*Work request*: From the entries below, please output exactly the lines starting at the one containing "prueba es válida." and ending at the one containing "- La función", both included.

[Dataset records — start]

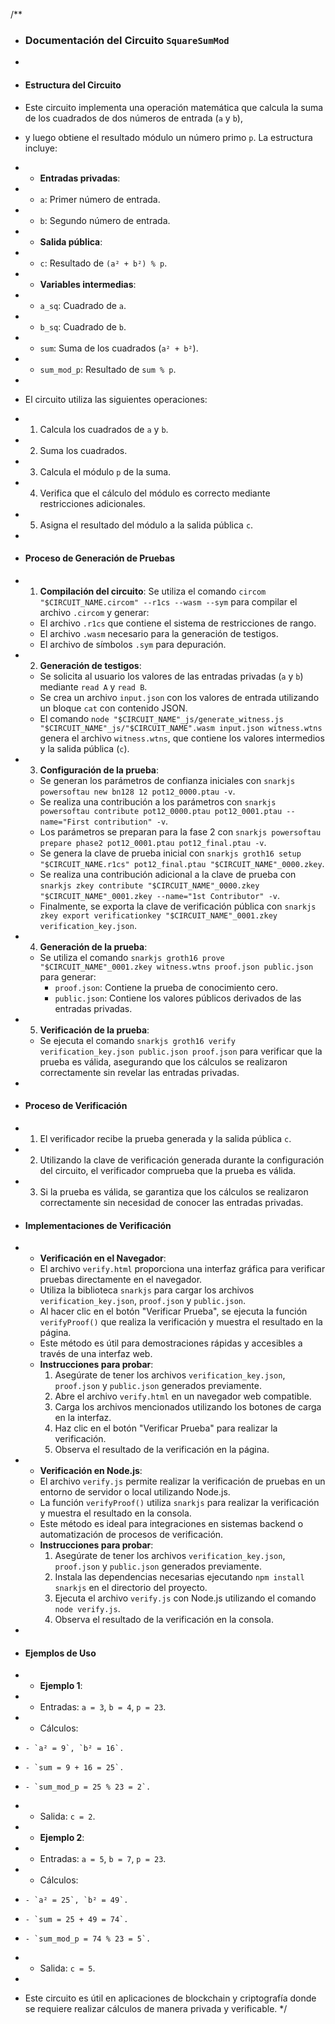 /**
 * ### Documentación del Circuito `SquareSumMod`
 *
 * #### Estructura del Circuito
 * Este circuito implementa una operación matemática que calcula la suma de los cuadrados de dos números de entrada (`a` y `b`), 
 * y luego obtiene el resultado módulo un número primo `p`. La estructura incluye:
 * - **Entradas privadas**:
 *   - `a`: Primer número de entrada.
 *   - `b`: Segundo número de entrada.
 * - **Salida pública**:
 *   - `c`: Resultado de `(a² + b²) % p`.
 * - **Variables intermedias**:
 *   - `a_sq`: Cuadrado de `a`.
 *   - `b_sq`: Cuadrado de `b`.
 *   - `sum`: Suma de los cuadrados (`a² + b²`).
 *   - `sum_mod_p`: Resultado de `sum % p`.
 * 
 * El circuito utiliza las siguientes operaciones:
 * 1. Calcula los cuadrados de `a` y `b`.
 * 2. Suma los cuadrados.
 * 3. Calcula el módulo `p` de la suma.
 * 4. Verifica que el cálculo del módulo es correcto mediante restricciones adicionales.
 * 5. Asigna el resultado del módulo a la salida pública `c`.
 *
 * #### Proceso de Generación de Pruebas
 * 1. **Compilación del circuito**: Se utiliza el comando `circom "$CIRCUIT_NAME.circom" --r1cs --wasm --sym` para compilar el archivo `.circom` y generar:
    - El archivo `.r1cs` que contiene el sistema de restricciones de rango.
    - El archivo `.wasm` necesario para la generación de testigos.
    - El archivo de símbolos `.sym` para depuración.
 * 2. **Generación de testigos**: 
    - Se solicita al usuario los valores de las entradas privadas (`a` y `b`) mediante `read A` y `read B`.
    - Se crea un archivo `input.json` con los valores de entrada utilizando un bloque `cat` con contenido JSON.
    - El comando `node "$CIRCUIT_NAME"_js/generate_witness.js "$CIRCUIT_NAME"_js/"$CIRCUIT_NAME".wasm input.json witness.wtns` genera el archivo `witness.wtns`, que contiene los valores intermedios y la salida pública (`c`).
 * 3. **Configuración de la prueba**:
    - Se generan los parámetros de confianza iniciales con `snarkjs powersoftau new bn128 12 pot12_0000.ptau -v`.
    - Se realiza una contribución a los parámetros con `snarkjs powersoftau contribute pot12_0000.ptau pot12_0001.ptau --name="First contribution" -v`.
    - Los parámetros se preparan para la fase 2 con `snarkjs powersoftau prepare phase2 pot12_0001.ptau pot12_final.ptau -v`.
    - Se genera la clave de prueba inicial con `snarkjs groth16 setup "$CIRCUIT_NAME.r1cs" pot12_final.ptau "$CIRCUIT_NAME"_0000.zkey`.
    - Se realiza una contribución adicional a la clave de prueba con `snarkjs zkey contribute "$CIRCUIT_NAME"_0000.zkey "$CIRCUIT_NAME"_0001.zkey --name="1st Contributor" -v`.
    - Finalmente, se exporta la clave de verificación pública con `snarkjs zkey export verificationkey "$CIRCUIT_NAME"_0001.zkey verification_key.json`.
 * 4. **Generación de la prueba**: 
    - Se utiliza el comando `snarkjs groth16 prove "$CIRCUIT_NAME"_0001.zkey witness.wtns proof.json public.json` para generar:
        - `proof.json`: Contiene la prueba de conocimiento cero.
        - `public.json`: Contiene los valores públicos derivados de las entradas privadas.
 * 5. **Verificación de la prueba**: 
    - Se ejecuta el comando `snarkjs groth16 verify verification_key.json public.json proof.json` para verificar que la prueba es válida, asegurando que los cálculos se realizaron correctamente sin revelar las entradas privadas.
 *
 * #### Proceso de Verificación
 * 1. El verificador recibe la prueba generada y la salida pública `c`.
 * 2. Utilizando la clave de verificación generada durante la configuración del circuito, el verificador comprueba que la prueba es válida.
 * 3. Si la prueba es válida, se garantiza que los cálculos se realizaron correctamente sin necesidad de conocer las entradas privadas.
 * #### Implementaciones de Verificación
 * - **Verificación en el Navegador**:
    - El archivo `verify.html` proporciona una interfaz gráfica para verificar pruebas directamente en el navegador.
    - Utiliza la biblioteca `snarkjs` para cargar los archivos `verification_key.json`, `proof.json` y `public.json`.
    - Al hacer clic en el botón "Verificar Prueba", se ejecuta la función `verifyProof()` que realiza la verificación y muestra el resultado en la página.
    - Este método es útil para demostraciones rápidas y accesibles a través de una interfaz web.
    - **Instrucciones para probar**:
        1. Asegúrate de tener los archivos `verification_key.json`, `proof.json` y `public.json` generados previamente.
        2. Abre el archivo `verify.html` en un navegador web compatible.
        3. Carga los archivos mencionados utilizando los botones de carga en la interfaz.
        4. Haz clic en el botón "Verificar Prueba" para realizar la verificación.
        5. Observa el resultado de la verificación en la página.

 * - **Verificación en Node.js**:
    - El archivo `verify.js` permite realizar la verificación de pruebas en un entorno de servidor o local utilizando Node.js.
    - La función `verifyProof()` utiliza `snarkjs` para realizar la verificación y muestra el resultado en la consola.
    - Este método es ideal para integraciones en sistemas backend o automatización de procesos de verificación.
    - **Instrucciones para probar**:
        1. Asegúrate de tener los archivos `verification_key.json`, `proof.json` y `public.json` generados previamente.
        2. Instala las dependencias necesarias ejecutando `npm install snarkjs` en el directorio del proyecto.
        3. Ejecuta el archivo `verify.js` con Node.js utilizando el comando `node verify.js`.
        4. Observa el resultado de la verificación en la consola.

 *
 * #### Ejemplos de Uso
 * - **Ejemplo 1**:
 *   - Entradas: `a = 3`, `b = 4`, `p = 23`.
 *   - Cálculos:
 *     - `a² = 9`, `b² = 16`.
 *     - `sum = 9 + 16 = 25`.
 *     - `sum_mod_p = 25 % 23 = 2`.
 *   - Salida: `c = 2`.
 * - **Ejemplo 2**:
 *   - Entradas: `a = 5`, `b = 7`, `p = 23`.
 *   - Cálculos:
 *     - `a² = 25`, `b² = 49`.
 *     - `sum = 25 + 49 = 74`.
 *     - `sum_mod_p = 74 % 23 = 5`.
 *   - Salida: `c = 5`.
 *
 * Este circuito es útil en aplicaciones de blockchain y criptografía donde se requiere realizar cálculos de manera privada y verificable.
 */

[Dataset records — finish]

*Response*:
 * 2. Utilizando la clave de verificación generada durante la configuración del circuito, el verificador comprueba que la prueba es válida.
 * 3. Si la prueba es válida, se garantiza que los cálculos se realizaron correctamente sin necesidad de conocer las entradas privadas.
 * #### Implementaciones de Verificación
 * - **Verificación en el Navegador**:
    - El archivo `verify.html` proporciona una interfaz gráfica para verificar pruebas directamente en el navegador.
    - Utiliza la biblioteca `snarkjs` para cargar los archivos `verification_key.json`, `proof.json` y `public.json`.
    - Al hacer clic en el botón "Verificar Prueba", se ejecuta la función `verifyProof()` que realiza la verificación y muestra el resultado en la página.
    - Este método es útil para demostraciones rápidas y accesibles a través de una interfaz web.
    - **Instrucciones para probar**:
        1. Asegúrate de tener los archivos `verification_key.json`, `proof.json` y `public.json` generados previamente.
        2. Abre el archivo `verify.html` en un navegador web compatible.
        3. Carga los archivos mencionados utilizando los botones de carga en la interfaz.
        4. Haz clic en el botón "Verificar Prueba" para realizar la verificación.
        5. Observa el resultado de la verificación en la página.

 * - **Verificación en Node.js**:
    - El archivo `verify.js` permite realizar la verificación de pruebas en un entorno de servidor o local utilizando Node.js.
    - La función `verifyProof()` utiliza `snarkjs` para realizar la verificación y muestra el resultado en la consola.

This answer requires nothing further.